Так на чем я остановилась? На запахе Айви? Нельзя сказать, что от нее воняло, ни в коем случае. Запах был крепкий, это верно, но в общем приятный. Как говорится, смешанный аромат: от Айви пахло разом духами и псарней. В «Мызе» всегда держали псов, по пять-шесть одновременно. Спаниелей, главным образом. Знала ли я об этом до того, как меня туда отослали? Думаю, да. Отец наверняка рассказал мне о них, чтобы я не слишком расстраивалась, уезжая из дома.

— У них много собак, — должно быть, сказал он, — а ты ведь любишь этих животных.

Чистая правда. Я всегда любила собак, хотя своей у меня никогда не было. Мне нравились все собаки «Мызы» и нравилось, что дом пропах псиной, как и сама Айви. Ее запах я одобряла. Дети не привередливы в таких делах. Больше всего им хочется, чтобы с человеком было уютно.



В те дни дядя Оуэн ездил на зеленом «остин-руби». Почему-то не отец с матерью отвезли меня в «Мызу», но дядя приехал за мной. Был воскресный день. Он приехал один, и я помню, как сидела на переднем сиденье, такая маленькая, что приходилось вытягивать шею, чтобы смотреть в окно. Поездка в автомобиле, в любом автомобиле, была тогда целым событием. И уж во всяком случае, прежде я никогда не сидела спереди. Но упоминаю я об этом только потому, что в машине дяди тоже пахло собаками. Умиротворяющий запах. Дядя Оуэн симпатии у меня не вызывал. Он был из тех мужчин, которые не прикладывают ни малейших усилий, чтобы разговорить ребенка, утешить его. Оуэн был знатным ворчуном, но не говоруном. Уверена, за всю поездку он и двух слов не произнес. Из Бирмингема мы, видимо, выехали под вечер, обогнули Вулвергемптон и покатили по сельской местности; солнце садилось, выстреливая темными оранжево-красными всполохами по верхушкам деревьев и живым изгородям. Но похоже, все это я сейчас вообразила, а не вспомнила, нет.

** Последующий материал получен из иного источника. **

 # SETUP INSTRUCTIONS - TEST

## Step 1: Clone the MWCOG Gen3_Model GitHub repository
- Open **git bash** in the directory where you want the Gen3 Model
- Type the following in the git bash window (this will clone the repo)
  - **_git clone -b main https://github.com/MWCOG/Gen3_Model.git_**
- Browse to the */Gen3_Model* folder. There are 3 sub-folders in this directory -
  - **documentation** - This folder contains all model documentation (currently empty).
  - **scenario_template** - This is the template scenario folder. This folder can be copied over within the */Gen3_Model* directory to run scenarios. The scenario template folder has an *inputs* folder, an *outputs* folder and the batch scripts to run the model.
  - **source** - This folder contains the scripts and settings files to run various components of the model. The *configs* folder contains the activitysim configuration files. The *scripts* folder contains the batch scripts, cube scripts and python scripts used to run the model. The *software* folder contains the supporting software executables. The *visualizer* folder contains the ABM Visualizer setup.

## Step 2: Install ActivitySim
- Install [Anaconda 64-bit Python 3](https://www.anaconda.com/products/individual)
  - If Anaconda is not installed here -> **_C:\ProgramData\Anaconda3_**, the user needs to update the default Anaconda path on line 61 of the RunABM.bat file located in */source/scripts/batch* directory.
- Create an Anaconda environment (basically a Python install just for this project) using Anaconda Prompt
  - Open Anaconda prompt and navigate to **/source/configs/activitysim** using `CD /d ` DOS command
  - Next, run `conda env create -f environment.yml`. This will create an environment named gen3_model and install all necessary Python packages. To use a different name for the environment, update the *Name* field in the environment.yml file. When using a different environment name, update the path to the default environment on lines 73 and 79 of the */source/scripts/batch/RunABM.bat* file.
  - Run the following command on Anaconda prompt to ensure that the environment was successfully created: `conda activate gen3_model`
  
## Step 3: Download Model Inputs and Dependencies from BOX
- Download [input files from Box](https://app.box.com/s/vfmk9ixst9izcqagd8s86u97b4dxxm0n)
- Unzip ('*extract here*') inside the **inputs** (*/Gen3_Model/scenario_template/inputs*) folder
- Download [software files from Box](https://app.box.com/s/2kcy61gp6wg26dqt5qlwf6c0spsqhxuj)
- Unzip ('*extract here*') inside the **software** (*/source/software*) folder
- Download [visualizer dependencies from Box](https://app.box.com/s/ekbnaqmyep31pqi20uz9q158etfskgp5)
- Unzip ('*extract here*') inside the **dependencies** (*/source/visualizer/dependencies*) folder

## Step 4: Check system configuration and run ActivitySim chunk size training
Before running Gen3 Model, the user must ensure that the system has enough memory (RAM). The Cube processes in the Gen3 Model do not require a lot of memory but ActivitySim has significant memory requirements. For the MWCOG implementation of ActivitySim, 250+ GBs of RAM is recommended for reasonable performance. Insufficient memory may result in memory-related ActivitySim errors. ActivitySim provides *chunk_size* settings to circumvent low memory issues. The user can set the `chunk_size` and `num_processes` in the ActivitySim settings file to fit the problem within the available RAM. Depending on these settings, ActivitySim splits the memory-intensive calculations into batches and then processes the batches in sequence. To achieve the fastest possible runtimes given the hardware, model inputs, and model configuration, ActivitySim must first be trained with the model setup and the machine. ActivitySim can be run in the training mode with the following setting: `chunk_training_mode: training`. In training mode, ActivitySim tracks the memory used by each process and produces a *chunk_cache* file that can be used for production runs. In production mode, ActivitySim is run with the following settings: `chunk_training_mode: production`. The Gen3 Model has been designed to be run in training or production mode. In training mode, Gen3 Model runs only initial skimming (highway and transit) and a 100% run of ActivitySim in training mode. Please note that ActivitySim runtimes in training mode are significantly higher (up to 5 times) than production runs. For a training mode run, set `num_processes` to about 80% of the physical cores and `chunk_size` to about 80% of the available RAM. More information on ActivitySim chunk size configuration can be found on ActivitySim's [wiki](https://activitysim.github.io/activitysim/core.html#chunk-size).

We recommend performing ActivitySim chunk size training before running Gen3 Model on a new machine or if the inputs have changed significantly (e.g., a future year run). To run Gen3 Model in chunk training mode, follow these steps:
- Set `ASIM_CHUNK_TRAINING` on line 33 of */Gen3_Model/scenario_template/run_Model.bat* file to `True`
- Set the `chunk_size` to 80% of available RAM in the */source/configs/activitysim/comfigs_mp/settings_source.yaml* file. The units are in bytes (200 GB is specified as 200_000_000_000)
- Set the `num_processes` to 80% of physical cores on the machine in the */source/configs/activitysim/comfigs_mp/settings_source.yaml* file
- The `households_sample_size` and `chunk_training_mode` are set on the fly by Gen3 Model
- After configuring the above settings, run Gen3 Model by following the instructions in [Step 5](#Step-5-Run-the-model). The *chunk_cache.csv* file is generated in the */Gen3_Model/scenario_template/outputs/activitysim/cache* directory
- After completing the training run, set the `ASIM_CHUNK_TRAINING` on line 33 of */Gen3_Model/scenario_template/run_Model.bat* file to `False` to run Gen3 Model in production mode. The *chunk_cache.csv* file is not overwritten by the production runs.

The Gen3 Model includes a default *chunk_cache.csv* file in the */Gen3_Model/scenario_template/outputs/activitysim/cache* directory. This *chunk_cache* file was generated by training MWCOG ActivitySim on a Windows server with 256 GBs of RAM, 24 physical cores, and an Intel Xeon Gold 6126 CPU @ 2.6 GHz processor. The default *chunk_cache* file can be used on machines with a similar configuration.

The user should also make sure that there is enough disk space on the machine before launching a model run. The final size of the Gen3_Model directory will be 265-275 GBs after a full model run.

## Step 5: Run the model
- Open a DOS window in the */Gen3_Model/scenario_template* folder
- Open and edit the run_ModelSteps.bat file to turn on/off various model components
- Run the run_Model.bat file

Чем дольше я смотрю на Айви на этом снимке, тем отчетливее вспоминаю не то, каким человеком была моя тетка, но запах ее и голос. А когда я думаю о том, как она встретила меня, когда машина дяди Оуэна затормозила в хозяйственном дворе воскресным ранним вечером, мне вспоминается вот что: ее сипловатый голос, растягивающий радушное «Привет!» впятеро от его нормальной длины. Когда я услыхала это приветствие, мне почудилось, будто меня вытащили из холодной воды и накинули на плечи толстое теплое одеяло. Потом она обняла меня, окутывая приятным копченым запахом псины. Так она встретила меня на крыльце черного хода, и если бы она всегда была такой, каждый день из многих дней и месяцев, что я в итоге провела в «Мызе», все могло бы сложиться иначе.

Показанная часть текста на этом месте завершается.